Investors would be better off focusing on the ‘belly’ strategy when it comes to debt investment, meaning investing in two or three-year securities amid the flattening yield curve, suggest India’s top bond fund managers. They said this would be the right time to shift out of the ‘barbell’ strategy.

In the barbell fixed-income strategy, the focus is on short assets such as money market funds as well as on 15-year or long bonds, but not much in the middle part or the ‘belly’ of the yield curve. It helps build a resilient investment portfolio in challenging times.

The barbell strategy works in a rising interest rate scenario, as typically the longer end of the yield curve moves first, followed by the shorter end of the yield curve.

“Now, the yield curve is completely flat. If the yield curve is flat, it means that investors are not getting the benefit of the barbell,” said R Sivakumar, head-fixed income, Axis Asset Management Company. He was speaking during a panel discussion on the ‘outlook for debt fund investors as rates rise’ at the Mint Mutual Funds Conclave.

“The ‘belly’ is typically in and around the five-year segment. When we move from barbell to belly, what that means is you’re selling money market and long bonds and going into two-year or three-year bonds,” he said.

According to Mahendra Jajoo, chief investment officer – fixed income, Mirae Asset Investment Managers (India), “In India, the 10-year yield has gone up from 5.75% to 7.50% and now at about 7.30%, and the short-term rates have moved up as well. I think, right now it will be a perfect investment strategy to switch from barbell to belly. The market is also appreciating that which is why we are seeing traction in the target maturity index funds of roughly five-year maturity,” said Jajoo.

One key discussion in the fixed-income segment over the past two years has been credit risk aversion, which swept the industry after Franklin Templeton MF was forced to wound up six debt funds in April 2020 due to massive redemptions and illiquid portfolios. Rahul Goswami, chief investment officer – fixed income, ICICI Prudential Mutual Fund, said “Corporate balance sheets are in much better shape now. Second, the regulator has also acted promptly. A lot of de-risking has also happened for credit risk funds. We are seeing not much issuances, but quality issuances are getting lapped up pretty fast.”
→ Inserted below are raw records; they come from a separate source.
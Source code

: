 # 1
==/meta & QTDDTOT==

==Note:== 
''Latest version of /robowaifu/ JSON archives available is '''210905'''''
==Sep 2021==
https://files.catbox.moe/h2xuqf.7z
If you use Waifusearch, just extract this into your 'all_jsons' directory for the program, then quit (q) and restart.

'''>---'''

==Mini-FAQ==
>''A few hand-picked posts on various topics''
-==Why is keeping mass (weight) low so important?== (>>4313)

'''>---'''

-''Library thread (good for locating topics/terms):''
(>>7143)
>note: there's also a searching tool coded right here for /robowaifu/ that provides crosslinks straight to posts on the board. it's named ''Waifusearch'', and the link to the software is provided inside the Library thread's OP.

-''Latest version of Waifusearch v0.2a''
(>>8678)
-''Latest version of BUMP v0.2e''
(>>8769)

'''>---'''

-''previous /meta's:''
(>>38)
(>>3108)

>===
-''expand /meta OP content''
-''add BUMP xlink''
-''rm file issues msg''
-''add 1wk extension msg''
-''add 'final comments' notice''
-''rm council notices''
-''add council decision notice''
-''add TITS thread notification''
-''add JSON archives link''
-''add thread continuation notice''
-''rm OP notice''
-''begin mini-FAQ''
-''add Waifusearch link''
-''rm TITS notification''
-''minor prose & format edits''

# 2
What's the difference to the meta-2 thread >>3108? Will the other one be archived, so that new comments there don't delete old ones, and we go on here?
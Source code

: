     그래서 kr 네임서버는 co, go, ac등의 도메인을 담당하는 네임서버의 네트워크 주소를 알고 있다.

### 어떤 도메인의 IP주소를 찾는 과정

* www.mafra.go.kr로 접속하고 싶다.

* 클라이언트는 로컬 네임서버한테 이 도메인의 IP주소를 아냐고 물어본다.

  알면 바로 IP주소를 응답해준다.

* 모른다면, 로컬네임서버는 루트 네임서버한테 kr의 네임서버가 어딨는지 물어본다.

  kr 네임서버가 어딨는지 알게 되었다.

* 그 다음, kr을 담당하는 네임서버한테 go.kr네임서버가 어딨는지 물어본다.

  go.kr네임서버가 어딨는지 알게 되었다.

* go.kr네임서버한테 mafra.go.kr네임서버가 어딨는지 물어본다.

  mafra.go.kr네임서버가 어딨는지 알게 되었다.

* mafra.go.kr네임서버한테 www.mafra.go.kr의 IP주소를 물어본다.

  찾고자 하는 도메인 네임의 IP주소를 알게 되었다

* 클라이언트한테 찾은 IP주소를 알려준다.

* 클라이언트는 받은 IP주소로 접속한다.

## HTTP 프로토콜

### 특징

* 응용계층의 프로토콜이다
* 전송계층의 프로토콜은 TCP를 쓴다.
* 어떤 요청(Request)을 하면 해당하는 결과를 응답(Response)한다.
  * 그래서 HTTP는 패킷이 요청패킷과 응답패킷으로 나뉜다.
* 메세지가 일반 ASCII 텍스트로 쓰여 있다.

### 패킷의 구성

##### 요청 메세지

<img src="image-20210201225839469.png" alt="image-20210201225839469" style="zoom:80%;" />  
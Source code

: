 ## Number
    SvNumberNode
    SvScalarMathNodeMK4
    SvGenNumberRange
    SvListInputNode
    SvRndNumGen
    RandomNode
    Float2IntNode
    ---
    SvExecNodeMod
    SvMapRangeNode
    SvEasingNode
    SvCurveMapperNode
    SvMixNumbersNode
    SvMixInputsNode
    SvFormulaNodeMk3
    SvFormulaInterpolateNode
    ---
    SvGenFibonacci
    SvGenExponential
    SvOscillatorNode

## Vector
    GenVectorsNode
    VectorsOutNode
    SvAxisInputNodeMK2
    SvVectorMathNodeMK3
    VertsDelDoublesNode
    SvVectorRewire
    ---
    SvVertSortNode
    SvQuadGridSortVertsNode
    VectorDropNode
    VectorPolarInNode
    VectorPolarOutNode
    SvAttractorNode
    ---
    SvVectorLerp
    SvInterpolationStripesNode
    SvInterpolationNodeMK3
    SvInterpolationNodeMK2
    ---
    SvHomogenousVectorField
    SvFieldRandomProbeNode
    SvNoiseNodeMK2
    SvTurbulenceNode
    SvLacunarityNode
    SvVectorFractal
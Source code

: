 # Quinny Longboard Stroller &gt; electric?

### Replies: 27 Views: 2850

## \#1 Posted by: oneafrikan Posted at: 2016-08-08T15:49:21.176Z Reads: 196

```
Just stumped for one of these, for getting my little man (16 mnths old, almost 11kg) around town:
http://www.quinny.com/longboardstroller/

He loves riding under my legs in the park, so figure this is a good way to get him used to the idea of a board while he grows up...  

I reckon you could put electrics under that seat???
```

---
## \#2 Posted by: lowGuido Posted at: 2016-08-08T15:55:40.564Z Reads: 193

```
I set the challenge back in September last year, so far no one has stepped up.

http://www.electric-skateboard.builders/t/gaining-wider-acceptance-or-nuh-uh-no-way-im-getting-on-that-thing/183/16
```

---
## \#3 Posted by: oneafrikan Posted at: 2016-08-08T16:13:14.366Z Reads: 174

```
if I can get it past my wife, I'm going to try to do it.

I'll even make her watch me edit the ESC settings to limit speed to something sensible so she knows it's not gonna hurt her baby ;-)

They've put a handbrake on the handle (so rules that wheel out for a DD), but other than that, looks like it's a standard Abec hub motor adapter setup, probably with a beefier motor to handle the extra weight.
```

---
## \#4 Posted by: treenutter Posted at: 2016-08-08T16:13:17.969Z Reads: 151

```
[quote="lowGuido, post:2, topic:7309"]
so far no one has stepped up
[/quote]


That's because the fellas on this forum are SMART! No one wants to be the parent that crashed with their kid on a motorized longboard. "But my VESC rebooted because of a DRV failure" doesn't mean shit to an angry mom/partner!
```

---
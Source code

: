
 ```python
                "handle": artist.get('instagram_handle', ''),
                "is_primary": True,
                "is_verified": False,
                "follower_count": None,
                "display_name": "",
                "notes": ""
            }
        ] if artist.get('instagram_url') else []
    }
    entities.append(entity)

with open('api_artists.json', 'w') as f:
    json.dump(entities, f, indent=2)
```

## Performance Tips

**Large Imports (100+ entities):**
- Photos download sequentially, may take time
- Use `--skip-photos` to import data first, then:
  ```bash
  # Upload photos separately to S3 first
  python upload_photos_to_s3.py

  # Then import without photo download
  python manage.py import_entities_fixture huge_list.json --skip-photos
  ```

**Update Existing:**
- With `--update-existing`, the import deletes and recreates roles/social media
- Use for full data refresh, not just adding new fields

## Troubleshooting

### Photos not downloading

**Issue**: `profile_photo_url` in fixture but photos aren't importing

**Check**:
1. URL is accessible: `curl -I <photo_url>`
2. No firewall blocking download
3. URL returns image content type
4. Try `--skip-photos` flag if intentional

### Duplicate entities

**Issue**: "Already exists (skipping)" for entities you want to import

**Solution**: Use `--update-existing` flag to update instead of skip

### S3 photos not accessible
Sivakumar, however, cautioned, saying, “While I still see some value there, the extraordinary value that we saw two years ago is not there.”

Talking about the recent regulations after rising interest in direct bond platforms to buy high-yielding debt, Ankit Gupta, founder, BondsIndia, said, “This is really a step in the right direction. What needs to be seen is how Sebi regulates the bond market in terms of supply, credit quality, etc.”